» **Problem requirements**: Write the records out again exactly, but without pictures.

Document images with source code
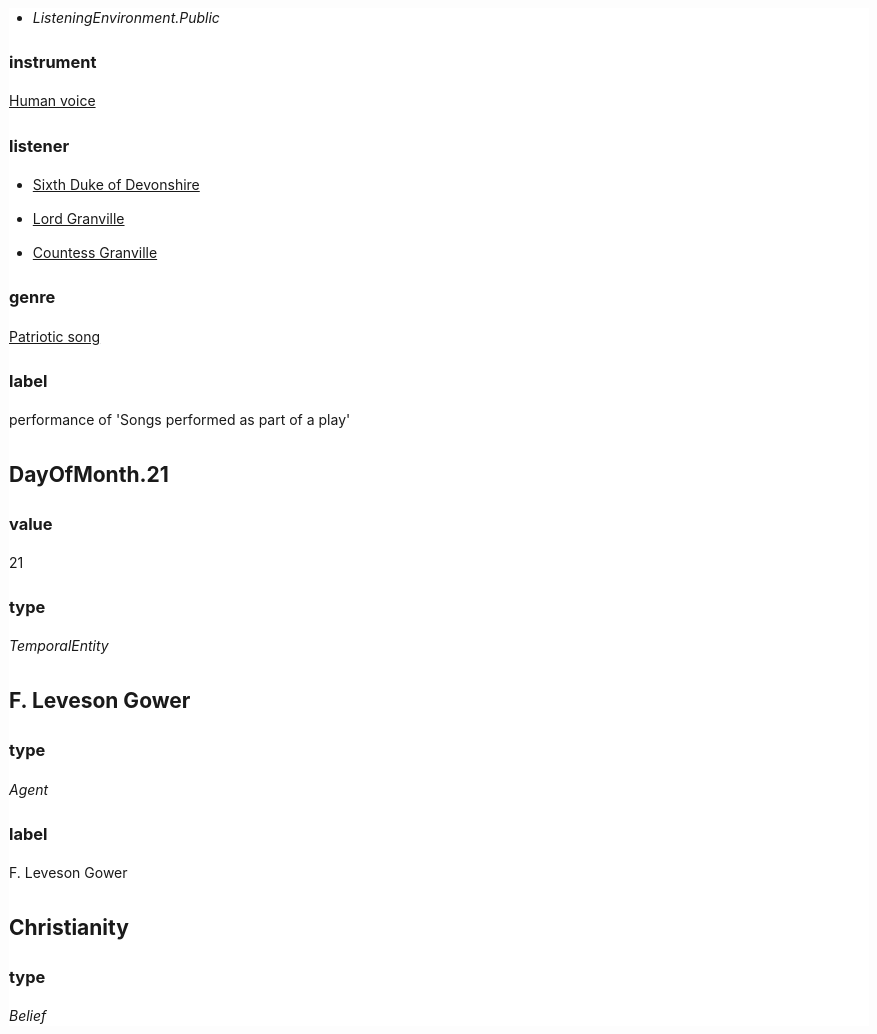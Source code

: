  - *ListeningEnvironment.Public*

### instrument


[Human voice](#Human-voice)

### listener

 - [Sixth Duke of Devonshire](#Sixth-Duke-of-Devonshire)

 - [Lord Granville](#Lord-Granville)

 - [Countess Granville](#Countess-Granville)

### genre


[Patriotic song](#Patriotic-song)

### label


performance of 'Songs performed as part of a play'

## DayOfMonth.21

### value


21

### type


*TemporalEntity*

## F. Leveson Gower

### type


*Agent*

### label


F. Leveson Gower

## Christianity

### type


*Belief*
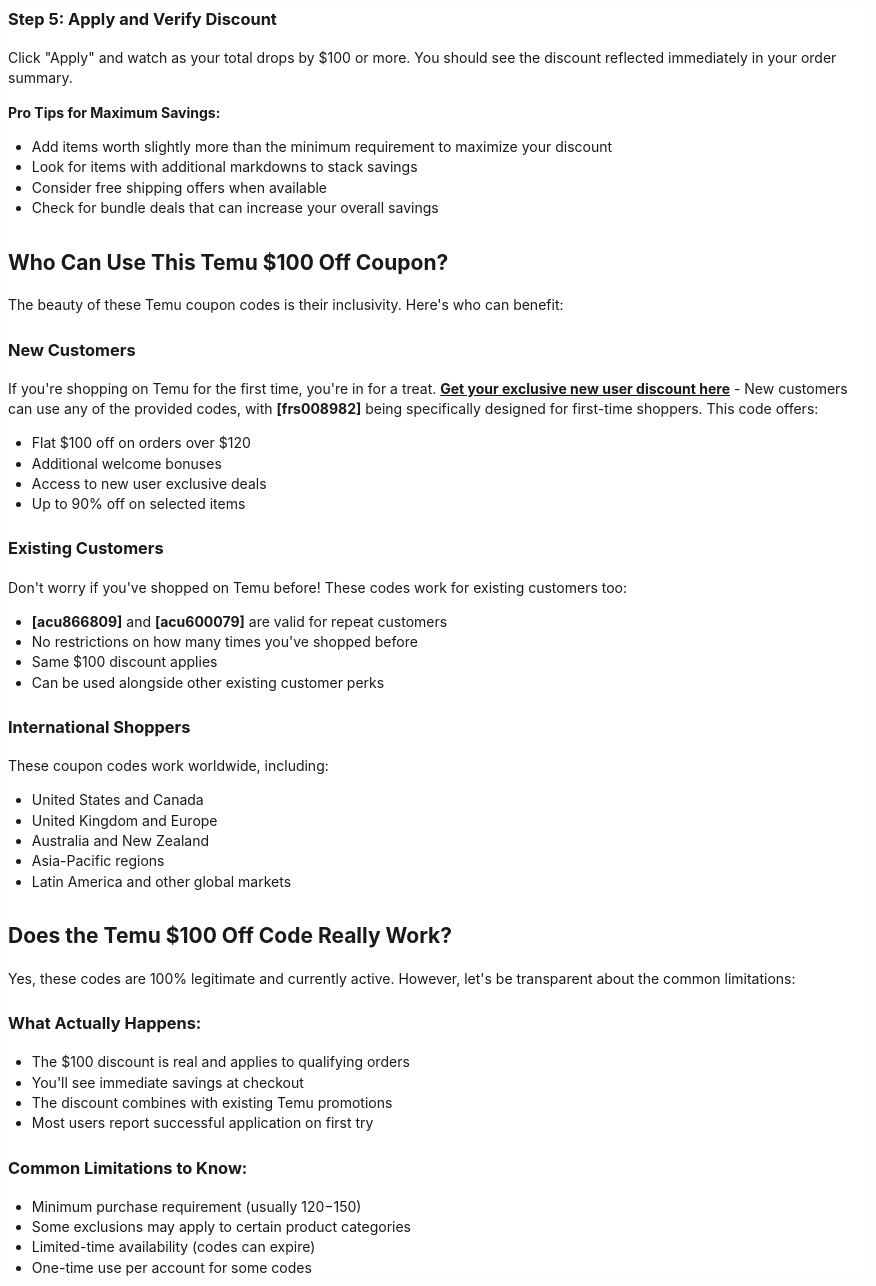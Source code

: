 ### Step 5: Apply and Verify Discount
Click "Apply" and watch as your total drops by $100 or more. You should see the discount reflected immediately in your order summary.

**Pro Tips for Maximum Savings:**
- Add items worth slightly more than the minimum requirement to maximize your discount
- Look for items with additional markdowns to stack savings
- Consider free shipping offers when available
- Check for bundle deals that can increase your overall savings

## Who Can Use This Temu $100 Off Coupon?

The beauty of these Temu coupon codes is their inclusivity. Here's who can benefit:

### New Customers
If you're shopping on Temu for the first time, you're in for a treat. **[Get your exclusive new user discount here](https://temu.to/k/urxwg27ewbj)** - New customers can use any of the provided codes, with **[frs008982]** being specifically designed for first-time shoppers. This code offers:
- Flat $100 off on orders over $120
- Additional welcome bonuses
- Access to new user exclusive deals
- Up to 90% off on selected items

### Existing Customers
Don't worry if you've shopped on Temu before! These codes work for existing customers too:
- **[acu866809]** and **[acu600079]** are valid for repeat customers
- No restrictions on how many times you've shopped before
- Same $100 discount applies
- Can be used alongside other existing customer perks

### International Shoppers
These coupon codes work worldwide, including:
- United States and Canada
- United Kingdom and Europe
- Australia and New Zealand
- Asia-Pacific regions
- Latin America and other global markets

## Does the Temu $100 Off Code Really Work?

Yes, these codes are 100% legitimate and currently active. However, let's be transparent about the common limitations:

### What Actually Happens:
- The $100 discount is real and applies to qualifying orders
- You'll see immediate savings at checkout
- The discount combines with existing Temu promotions
- Most users report successful application on first try

### Common Limitations to Know:
- Minimum purchase requirement (usually $120-$150)
- Some exclusions may apply to certain product categories
- Limited-time availability (codes can expire)
- One-time use per account for some codes
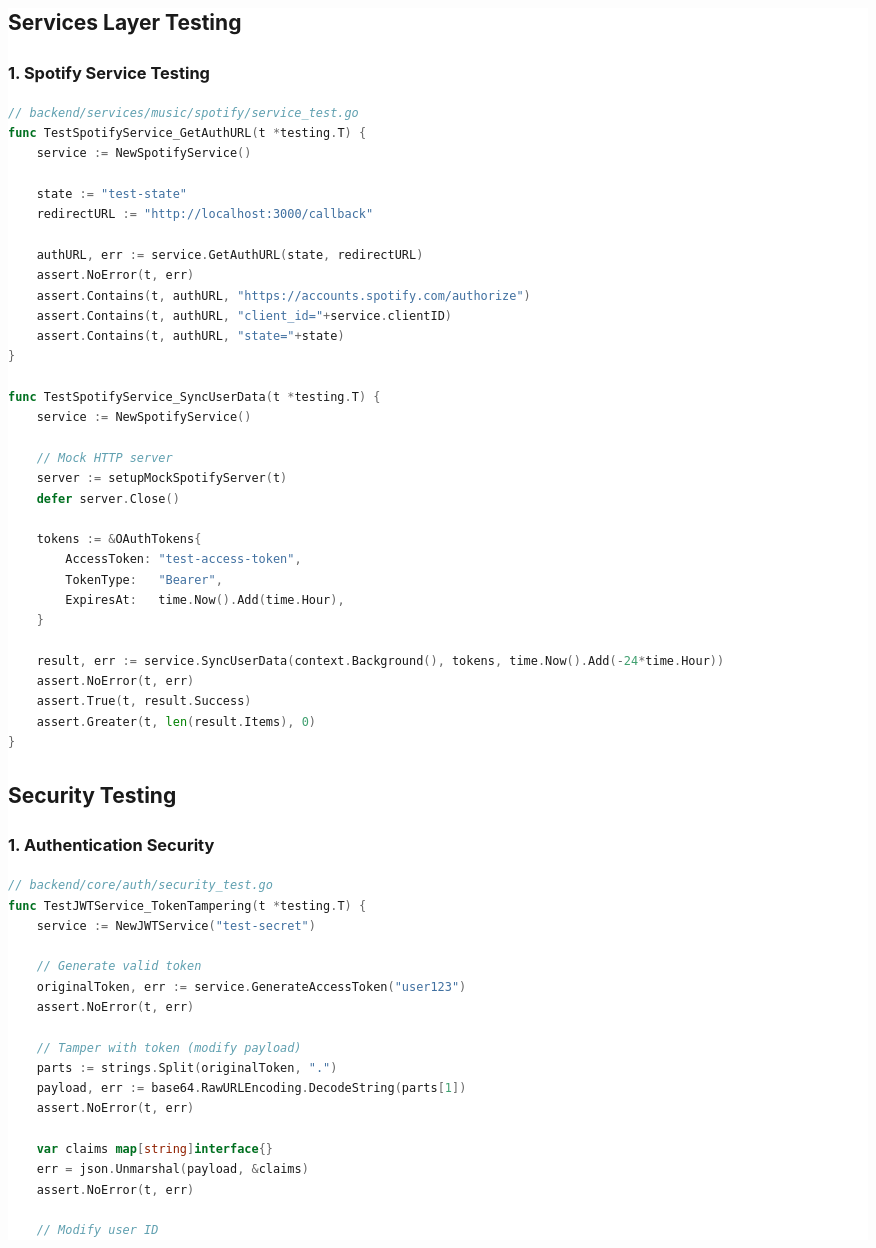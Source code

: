## Services Layer Testing

### 1. Spotify Service Testing

```go
// backend/services/music/spotify/service_test.go
func TestSpotifyService_GetAuthURL(t *testing.T) {
    service := NewSpotifyService()

    state := "test-state"
    redirectURL := "http://localhost:3000/callback"

    authURL, err := service.GetAuthURL(state, redirectURL)
    assert.NoError(t, err)
    assert.Contains(t, authURL, "https://accounts.spotify.com/authorize")
    assert.Contains(t, authURL, "client_id="+service.clientID)
    assert.Contains(t, authURL, "state="+state)
}

func TestSpotifyService_SyncUserData(t *testing.T) {
    service := NewSpotifyService()

    // Mock HTTP server
    server := setupMockSpotifyServer(t)
    defer server.Close()

    tokens := &OAuthTokens{
        AccessToken: "test-access-token",
        TokenType:   "Bearer",
        ExpiresAt:   time.Now().Add(time.Hour),
    }

    result, err := service.SyncUserData(context.Background(), tokens, time.Now().Add(-24*time.Hour))
    assert.NoError(t, err)
    assert.True(t, result.Success)
    assert.Greater(t, len(result.Items), 0)
}
```

## Security Testing

### 1. Authentication Security

```go
// backend/core/auth/security_test.go
func TestJWTService_TokenTampering(t *testing.T) {
    service := NewJWTService("test-secret")

    // Generate valid token
    originalToken, err := service.GenerateAccessToken("user123")
    assert.NoError(t, err)

    // Tamper with token (modify payload)
    parts := strings.Split(originalToken, ".")
    payload, err := base64.RawURLEncoding.DecodeString(parts[1])
    assert.NoError(t, err)

    var claims map[string]interface{}
    err = json.Unmarshal(payload, &claims)
    assert.NoError(t, err)

    // Modify user ID
```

» **Solution**:
Source code

:  - *ListeningEnvironment.Public*

### instrument


[Human voice](#Human-voice)

### listener

 - [Sixth Duke of Devonshire](#Sixth-Duke-of-Devonshire)

 - [Lord Granville](#Lord-Granville)

 - [Countess Granville](#Countess-Granville)

### genre


[Patriotic song](#Patriotic-song)

### label


performance of 'Songs performed as part of a play'

## DayOfMonth.21

### value


21

### type


*TemporalEntity*

## F. Leveson Gower

### type


*Agent*

### label


F. Leveson Gower

## Christianity

### type


*Belief*
Source code

: ### Step 5: Apply and Verify Discount
Click "Apply" and watch as your total drops by $100 or more. You should see the discount reflected immediately in your order summary.

**Pro Tips for Maximum Savings:**
- Add items worth slightly more than the minimum requirement to maximize your discount
- Look for items with additional markdowns to stack savings
- Consider free shipping offers when available
- Check for bundle deals that can increase your overall savings

## Who Can Use This Temu $100 Off Coupon?

The beauty of these Temu coupon codes is their inclusivity. Here's who can benefit:

### New Customers
If you're shopping on Temu for the first time, you're in for a treat. **[Get your exclusive new user discount here](https://temu.to/k/urxwg27ewbj)** - New customers can use any of the provided codes, with **[frs008982]** being specifically designed for first-time shoppers. This code offers:
- Flat $100 off on orders over $120
- Additional welcome bonuses
- Access to new user exclusive deals
- Up to 90% off on selected items

### Existing Customers
Don't worry if you've shopped on Temu before! These codes work for existing customers too:
- **[acu866809]** and **[acu600079]** are valid for repeat customers
- No restrictions on how many times you've shopped before
- Same $100 discount applies
- Can be used alongside other existing customer perks

### International Shoppers
These coupon codes work worldwide, including:
- United States and Canada
- United Kingdom and Europe
- Australia and New Zealand
- Asia-Pacific regions
- Latin America and other global markets

## Does the Temu $100 Off Code Really Work?

Yes, these codes are 100% legitimate and currently active. However, let's be transparent about the common limitations:

### What Actually Happens:
- The $100 discount is real and applies to qualifying orders
- You'll see immediate savings at checkout
- The discount combines with existing Temu promotions
- Most users report successful application on first try

### Common Limitations to Know:
- Minimum purchase requirement (usually $120-$150)
- Some exclusions may apply to certain product categories
- Limited-time availability (codes can expire)
- One-time use per account for some codes
Source code

:## Services Layer Testing

### 1. Spotify Service Testing

```go
// backend/services/music/spotify/service_test.go
func TestSpotifyService_GetAuthURL(t *testing.T) {
    service := NewSpotifyService()

    state := "test-state"
    redirectURL := "http://localhost:3000/callback"

    authURL, err := service.GetAuthURL(state, redirectURL)
    assert.NoError(t, err)
    assert.Contains(t, authURL, "https://accounts.spotify.com/authorize")
    assert.Contains(t, authURL, "client_id="+service.clientID)
    assert.Contains(t, authURL, "state="+state)
}

func TestSpotifyService_SyncUserData(t *testing.T) {
    service := NewSpotifyService()

    // Mock HTTP server
    server := setupMockSpotifyServer(t)
    defer server.Close()

    tokens := &OAuthTokens{
        AccessToken: "test-access-token",
        TokenType:   "Bearer",
        ExpiresAt:   time.Now().Add(time.Hour),
    }

    result, err := service.SyncUserData(context.Background(), tokens, time.Now().Add(-24*time.Hour))
    assert.NoError(t, err)
    assert.True(t, result.Success)
    assert.Greater(t, len(result.Items), 0)
}
```

## Security Testing

### 1. Authentication Security

```go
// backend/core/auth/security_test.go
func TestJWTService_TokenTampering(t *testing.T) {
    service := NewJWTService("test-secret")

    // Generate valid token
    originalToken, err := service.GenerateAccessToken("user123")
    assert.NoError(t, err)

    // Tamper with token (modify payload)
    parts := strings.Split(originalToken, ".")
    payload, err := base64.RawURLEncoding.DecodeString(parts[1])
    assert.NoError(t, err)

    var claims map[string]interface{}
    err = json.Unmarshal(payload, &claims)
    assert.NoError(t, err)

    // Modify user ID
```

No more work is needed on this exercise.